Interview de Philippe Djian parue dans l’Express/Lire le 9/04/2010

« Je dis parfois à ma femme : « Laisse-moi pendant une semaine, que je m’assoie. Je ne veux pas de bruit, je vais réfléchir. » Mais je n’arrive pas à aller plus loin que… rien. Il faut que j’écrive la première phrase. Si je ne l’ai pas écrite, je ne peux rien faire. Dans un roman, l’histoire n’a pas beaucoup d’importance. De toute façon, toutes les histoires sont toujours les mêmes : la mort, l’égoïsme, la passion, la jalousie… On a tous lu ça cent fois ! Si vous avez lu Shakespeare, vous avez tout lu. Moi, ça me bloque et je ne sais plus quoi raconter. Tandis qu’une phrase, ce n’est pas pareil. Ça débloque, une phrase. Et là jaillissent les bouts d’histoires que je porte en moi. […] Impardonnables, le précédent roman, s’ouvrait par une phrase d’une ligne seulement. L’histoire ne vient qu’après ces premières phrases, une fois que la musique s’est mise en place. PourIncidences, par exemple, tout est parti de la première phrase, comme toujours, et cette première phrase faisait quatre ou cinq lignes : je sais que le type s’appelle Marc et montera dans une voiture qui ne sera pas une grosse voiture et hop ! ça devient une Fiat 500… Tout cela bout et monte. L’histoire, vous le voyez, compte moins que le style. « 

Si l’histoire compte moins que le style, ceci signifie que l’acte d’écriture réside dans le travail…
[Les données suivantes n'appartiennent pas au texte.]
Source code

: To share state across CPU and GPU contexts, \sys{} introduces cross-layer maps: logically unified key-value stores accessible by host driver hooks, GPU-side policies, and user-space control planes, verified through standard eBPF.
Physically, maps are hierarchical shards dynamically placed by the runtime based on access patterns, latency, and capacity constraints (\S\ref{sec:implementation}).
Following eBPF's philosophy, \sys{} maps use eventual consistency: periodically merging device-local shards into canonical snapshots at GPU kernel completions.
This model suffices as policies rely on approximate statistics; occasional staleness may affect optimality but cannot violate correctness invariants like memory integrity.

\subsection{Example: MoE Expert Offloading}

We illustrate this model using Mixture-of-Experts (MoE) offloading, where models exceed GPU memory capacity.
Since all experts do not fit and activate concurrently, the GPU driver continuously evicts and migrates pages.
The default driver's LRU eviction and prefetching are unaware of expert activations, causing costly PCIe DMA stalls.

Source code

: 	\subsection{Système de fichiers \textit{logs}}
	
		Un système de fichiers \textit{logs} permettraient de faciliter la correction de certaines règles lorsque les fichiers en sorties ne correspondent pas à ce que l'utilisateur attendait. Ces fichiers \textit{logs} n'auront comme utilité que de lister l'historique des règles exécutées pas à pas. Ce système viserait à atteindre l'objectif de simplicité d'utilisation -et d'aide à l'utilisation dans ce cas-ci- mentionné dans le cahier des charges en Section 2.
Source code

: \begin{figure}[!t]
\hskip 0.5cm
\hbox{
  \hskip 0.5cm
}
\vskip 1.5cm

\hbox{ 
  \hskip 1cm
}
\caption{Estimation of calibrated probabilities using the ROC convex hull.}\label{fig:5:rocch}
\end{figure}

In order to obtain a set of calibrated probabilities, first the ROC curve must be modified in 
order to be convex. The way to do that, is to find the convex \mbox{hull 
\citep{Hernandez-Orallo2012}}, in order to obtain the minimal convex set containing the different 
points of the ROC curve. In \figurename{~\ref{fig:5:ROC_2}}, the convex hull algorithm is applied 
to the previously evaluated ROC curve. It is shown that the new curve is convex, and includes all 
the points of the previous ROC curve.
« Qu’est-ce que le travail d’un écrivain ? L’écrivain est simplement quelqu’un qui a une émotion et, au bout de sa main, un stylo. L’émotion passe du cerveau au stylo. L’écrivain doit faire en sorte qu’entre les deux il y ait le moins de perte possible. Cela peut paraître dérisoire, mais ce qui est capital pour l’écrivain est de savoir où il met une virgule. Le monde qui nous entoure, l’écrivain peut le traduire parce qu’il ressent une espèce de vibration. Mais le problème est : comment la traduire, cette vibration ? C’est un travail manuel plus qu’intellectuel, un travail d’artisan où il faut tripoter les mots. Ce sont des bouts de ficelle. « 

Philippe Djian insiste pour préciser que dans cette optique, tout le monde peut écrire et que la littérature n’est pas réservée à une élite.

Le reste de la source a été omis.